For a fantastic educational day out visit the National Wool Museum where currently exhibiting is a story of how 53 Welsh-Italians lost their lives during World War Two while the ship they were travelling on from Liverpool to Canada was sunk by a German U-boat.
The SS Arandora Star was taking internees, many of whom were rounded up just because of their Italian descent and were taken by order of the British Government in 1940 to internment camps in Canada. This exhibition, entitled Wales Breaks its Silence ...from Memories to Memorial, was created by the Arandora Star Memorial Fund in Wales and commemorates this story within a small exhibition of mounted photographs, personal accounts of survivors and newspaper articles and includes a large model of the SS Arandora Star. A memorial has been placed in the Metropolitan Cathedral of St David Cardiff, naming the 53 who perished.

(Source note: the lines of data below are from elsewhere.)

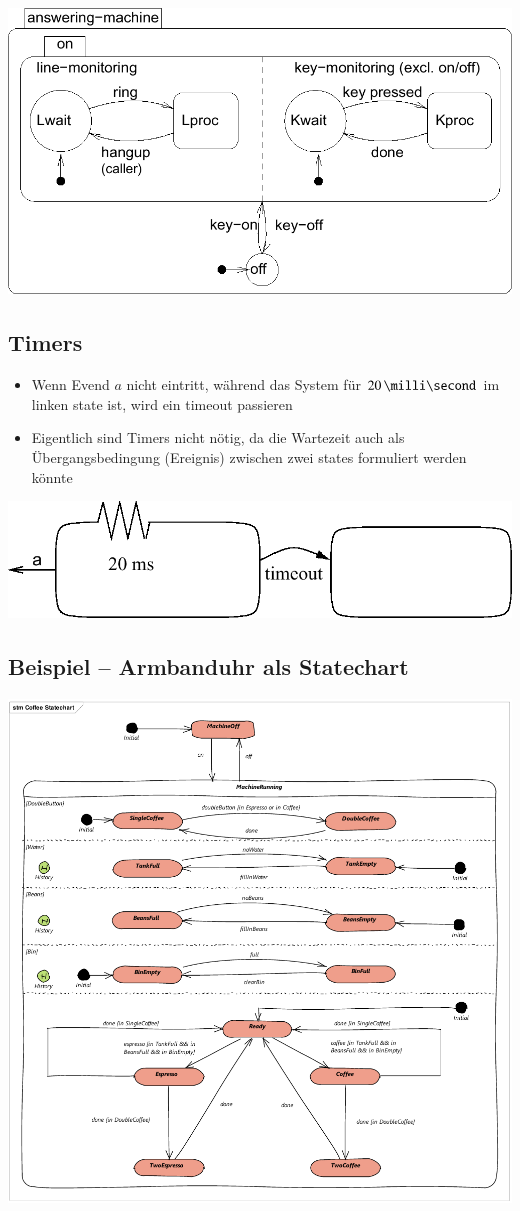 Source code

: \begin{center}
    \includegraphics[width=0.75\columnwidth]{images/statechart_concurrency.png}
\end{center}


\subsection{Timers}

\begin{itemize}
    \item Wenn Evend $a$ nicht eintritt, während das System für $20 \, \milli \second$ im linken state ist, wird ein timeout passieren
    \item Eigentlich sind Timers nicht nötig, da die Wartezeit auch als Übergangsbedingung (Ereignis) zwischen zwei states formuliert werden könnte
\end{itemize}

\begin{center}
    \includegraphics[width=0.65\columnwidth]{images/statechart_timers.png}
\end{center}


\subsection{Beispiel -- Armbanduhr als Statechart}

\begin{center}
    \includegraphics[width=0.8\columnwidth]{images/statechart_example_coffeemachine.pdf}
\end{center}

With numerous Welsh-Italians settled in the Newcastle Emlyn and Llandysul area, as well as other pockets in Wales, this exhibition may strike a chord with many local Italian descendent, their families and friends. Many have settled in this particular area because of the Prisoners of War Camp at Henllan.
The exhibition is free of charge and the Museum open from 10am to 5pm daily over the summer.
George Hill from the Arandora Star Memorial Fund in Wales said: “The committee set out to honour all those who died on that fatal day of July 2nd 1940 on the Arandora Star. This travelling exhibition has been developed to give insight to what happened and raise awareness of this tragedy.”